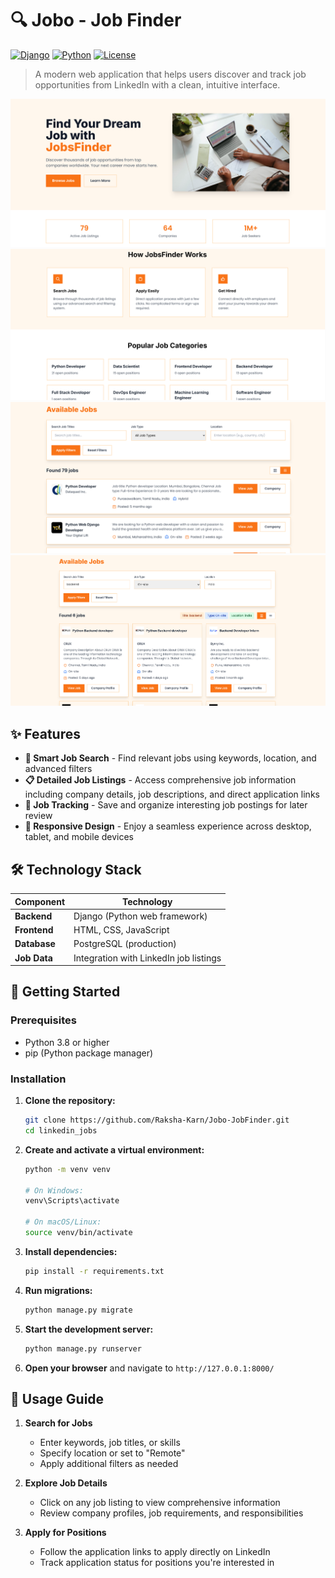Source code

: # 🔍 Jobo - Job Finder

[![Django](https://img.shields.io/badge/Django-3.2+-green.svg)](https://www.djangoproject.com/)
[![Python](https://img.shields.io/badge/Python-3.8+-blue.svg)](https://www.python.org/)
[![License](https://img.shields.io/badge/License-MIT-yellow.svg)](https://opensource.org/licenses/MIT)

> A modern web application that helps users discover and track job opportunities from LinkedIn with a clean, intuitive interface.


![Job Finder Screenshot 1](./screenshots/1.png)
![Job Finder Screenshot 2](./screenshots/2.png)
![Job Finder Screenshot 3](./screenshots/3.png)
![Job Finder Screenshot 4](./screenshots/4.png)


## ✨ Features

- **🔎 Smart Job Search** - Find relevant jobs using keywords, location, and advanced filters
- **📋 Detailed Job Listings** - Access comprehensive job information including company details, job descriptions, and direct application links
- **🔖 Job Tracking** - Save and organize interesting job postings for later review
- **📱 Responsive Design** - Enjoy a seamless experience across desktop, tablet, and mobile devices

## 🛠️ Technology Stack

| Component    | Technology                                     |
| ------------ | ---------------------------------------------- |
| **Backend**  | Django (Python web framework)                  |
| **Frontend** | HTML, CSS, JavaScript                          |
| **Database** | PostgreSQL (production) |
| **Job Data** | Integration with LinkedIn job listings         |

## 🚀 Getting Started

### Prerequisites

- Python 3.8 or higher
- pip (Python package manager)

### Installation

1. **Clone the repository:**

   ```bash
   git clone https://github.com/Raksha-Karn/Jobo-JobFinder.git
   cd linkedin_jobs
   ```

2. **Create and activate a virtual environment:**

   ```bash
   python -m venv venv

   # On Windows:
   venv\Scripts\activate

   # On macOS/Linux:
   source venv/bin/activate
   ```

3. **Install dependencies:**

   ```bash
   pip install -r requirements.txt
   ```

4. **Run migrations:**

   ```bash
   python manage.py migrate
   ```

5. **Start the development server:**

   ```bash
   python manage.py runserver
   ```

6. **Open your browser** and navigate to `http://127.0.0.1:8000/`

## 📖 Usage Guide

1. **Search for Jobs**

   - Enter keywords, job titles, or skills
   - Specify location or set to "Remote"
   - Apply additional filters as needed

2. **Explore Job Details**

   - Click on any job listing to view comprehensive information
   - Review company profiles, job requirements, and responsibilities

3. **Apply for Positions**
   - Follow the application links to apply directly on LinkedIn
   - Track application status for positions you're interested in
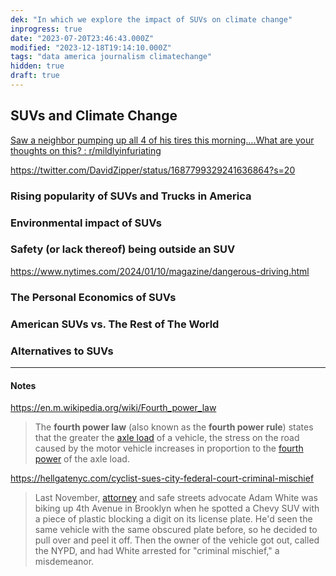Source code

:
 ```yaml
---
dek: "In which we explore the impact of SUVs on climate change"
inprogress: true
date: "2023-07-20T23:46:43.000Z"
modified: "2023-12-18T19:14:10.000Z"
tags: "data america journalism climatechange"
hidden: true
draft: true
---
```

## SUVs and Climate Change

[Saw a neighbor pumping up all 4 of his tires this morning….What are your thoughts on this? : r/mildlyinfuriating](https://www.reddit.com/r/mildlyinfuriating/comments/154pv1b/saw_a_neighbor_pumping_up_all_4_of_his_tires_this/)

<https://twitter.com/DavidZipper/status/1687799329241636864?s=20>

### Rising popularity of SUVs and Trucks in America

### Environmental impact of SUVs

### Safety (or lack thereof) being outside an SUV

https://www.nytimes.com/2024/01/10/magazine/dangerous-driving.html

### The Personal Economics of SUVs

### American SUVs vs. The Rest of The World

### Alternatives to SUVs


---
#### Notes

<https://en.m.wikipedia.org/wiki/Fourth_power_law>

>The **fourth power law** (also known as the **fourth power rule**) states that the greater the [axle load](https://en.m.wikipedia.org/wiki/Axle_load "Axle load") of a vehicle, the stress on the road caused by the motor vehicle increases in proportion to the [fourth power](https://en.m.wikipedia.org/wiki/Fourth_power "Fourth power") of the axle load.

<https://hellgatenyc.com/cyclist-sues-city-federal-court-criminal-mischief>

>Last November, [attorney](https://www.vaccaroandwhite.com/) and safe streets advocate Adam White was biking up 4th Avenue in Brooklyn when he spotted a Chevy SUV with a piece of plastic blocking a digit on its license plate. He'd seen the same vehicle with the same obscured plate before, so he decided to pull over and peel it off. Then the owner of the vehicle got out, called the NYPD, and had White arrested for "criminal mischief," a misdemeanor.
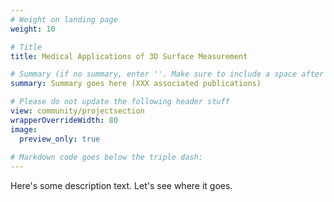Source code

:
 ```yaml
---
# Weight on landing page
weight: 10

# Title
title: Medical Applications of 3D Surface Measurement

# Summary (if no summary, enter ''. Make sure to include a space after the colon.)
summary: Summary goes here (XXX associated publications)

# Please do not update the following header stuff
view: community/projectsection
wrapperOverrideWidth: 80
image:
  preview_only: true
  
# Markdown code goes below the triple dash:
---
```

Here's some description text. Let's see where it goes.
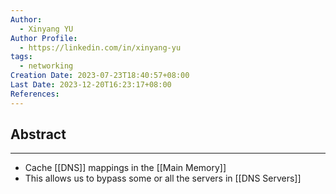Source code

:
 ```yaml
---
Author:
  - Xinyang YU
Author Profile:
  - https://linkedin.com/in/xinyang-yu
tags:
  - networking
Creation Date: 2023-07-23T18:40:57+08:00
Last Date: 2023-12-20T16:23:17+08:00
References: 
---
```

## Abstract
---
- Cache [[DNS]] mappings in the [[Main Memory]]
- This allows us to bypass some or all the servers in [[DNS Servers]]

## [YOUR OBJECTIVE]
Could you output all of the entries above exactly? Leave the pictures out.

## [YOUR RESPONSE]
Source code

: # 🔍 Jobo - Job Finder

[![Django](https://img.shields.io/badge/Django-3.2+-green.svg)](https://www.djangoproject.com/)
[![Python](https://img.shields.io/badge/Python-3.8+-blue.svg)](https://www.python.org/)
[![License](https://img.shields.io/badge/License-MIT-yellow.svg)](https://opensource.org/licenses/MIT)

> A modern web application that helps users discover and track job opportunities from LinkedIn with a clean, intuitive interface.


![Job Finder Screenshot 1](./screenshots/1.png)
![Job Finder Screenshot 2](./screenshots/2.png)
![Job Finder Screenshot 3](./screenshots/3.png)
![Job Finder Screenshot 4](./screenshots/4.png)


## ✨ Features

- **🔎 Smart Job Search** - Find relevant jobs using keywords, location, and advanced filters
- **📋 Detailed Job Listings** - Access comprehensive job information including company details, job descriptions, and direct application links
- **🔖 Job Tracking** - Save and organize interesting job postings for later review
- **📱 Responsive Design** - Enjoy a seamless experience across desktop, tablet, and mobile devices

## 🛠️ Technology Stack

| Component    | Technology                                     |
| ------------ | ---------------------------------------------- |
| **Backend**  | Django (Python web framework)                  |
| **Frontend** | HTML, CSS, JavaScript                          |
| **Database** | PostgreSQL (production) |
| **Job Data** | Integration with LinkedIn job listings         |

## 🚀 Getting Started

### Prerequisites

- Python 3.8 or higher
- pip (Python package manager)

### Installation

1. **Clone the repository:**

   ```bash
   git clone https://github.com/Raksha-Karn/Jobo-JobFinder.git
   cd linkedin_jobs
   ```

2. **Create and activate a virtual environment:**

   ```bash
   python -m venv venv

   # On Windows:
   venv\Scripts\activate

   # On macOS/Linux:
   source venv/bin/activate
   ```

3. **Install dependencies:**

   ```bash
   pip install -r requirements.txt
   ```

4. **Run migrations:**

   ```bash
   python manage.py migrate
   ```

5. **Start the development server:**

   ```bash
   python manage.py runserver
   ```

6. **Open your browser** and navigate to `http://127.0.0.1:8000/`

## 📖 Usage Guide

1. **Search for Jobs**

   - Enter keywords, job titles, or skills
   - Specify location or set to "Remote"
   - Apply additional filters as needed

2. **Explore Job Details**

   - Click on any job listing to view comprehensive information
   - Review company profiles, job requirements, and responsibilities

3. **Apply for Positions**
   - Follow the application links to apply directly on LinkedIn
   - Track application status for positions you're interested in
Source code

:
 ```yaml
---
dek: "In which we explore the impact of SUVs on climate change"
inprogress: true
date: "2023-07-20T23:46:43.000Z"
modified: "2023-12-18T19:14:10.000Z"
tags: "data america journalism climatechange"
hidden: true
draft: true
---
```

## SUVs and Climate Change

[Saw a neighbor pumping up all 4 of his tires this morning….What are your thoughts on this? : r/mildlyinfuriating](https://www.reddit.com/r/mildlyinfuriating/comments/154pv1b/saw_a_neighbor_pumping_up_all_4_of_his_tires_this/)

<https://twitter.com/DavidZipper/status/1687799329241636864?s=20>

### Rising popularity of SUVs and Trucks in America

### Environmental impact of SUVs

### Safety (or lack thereof) being outside an SUV

https://www.nytimes.com/2024/01/10/magazine/dangerous-driving.html

### The Personal Economics of SUVs

### American SUVs vs. The Rest of The World

### Alternatives to SUVs


---
#### Notes

<https://en.m.wikipedia.org/wiki/Fourth_power_law>

>The **fourth power law** (also known as the **fourth power rule**) states that the greater the [axle load](https://en.m.wikipedia.org/wiki/Axle_load "Axle load") of a vehicle, the stress on the road caused by the motor vehicle increases in proportion to the [fourth power](https://en.m.wikipedia.org/wiki/Fourth_power "Fourth power") of the axle load.

<https://hellgatenyc.com/cyclist-sues-city-federal-court-criminal-mischief>

>Last November, [attorney](https://www.vaccaroandwhite.com/) and safe streets advocate Adam White was biking up 4th Avenue in Brooklyn when he spotted a Chevy SUV with a piece of plastic blocking a digit on its license plate. He'd seen the same vehicle with the same obscured plate before, so he decided to pull over and peel it off. Then the owner of the vehicle got out, called the NYPD, and had White arrested for "criminal mischief," a misdemeanor.
Source code

:
 ```yaml
---
# Weight on landing page
weight: 10

# Title
title: Medical Applications of 3D Surface Measurement

# Summary (if no summary, enter ''. Make sure to include a space after the colon.)
summary: Summary goes here (XXX associated publications)

# Please do not update the following header stuff
view: community/projectsection
wrapperOverrideWidth: 80
image:
  preview_only: true
  
# Markdown code goes below the triple dash:
---
```

Here's some description text. Let's see where it goes.
Source code

:
 ```yaml
---
Author:
  - Xinyang YU
Author Profile:
  - https://linkedin.com/in/xinyang-yu
tags:
  - networking
Creation Date: 2023-07-23T18:40:57+08:00
Last Date: 2023-12-20T16:23:17+08:00
References: 
---
```

## Abstract
---
- Cache [[DNS]] mappings in the [[Main Memory]]
- This allows us to bypass some or all the servers in [[DNS Servers]]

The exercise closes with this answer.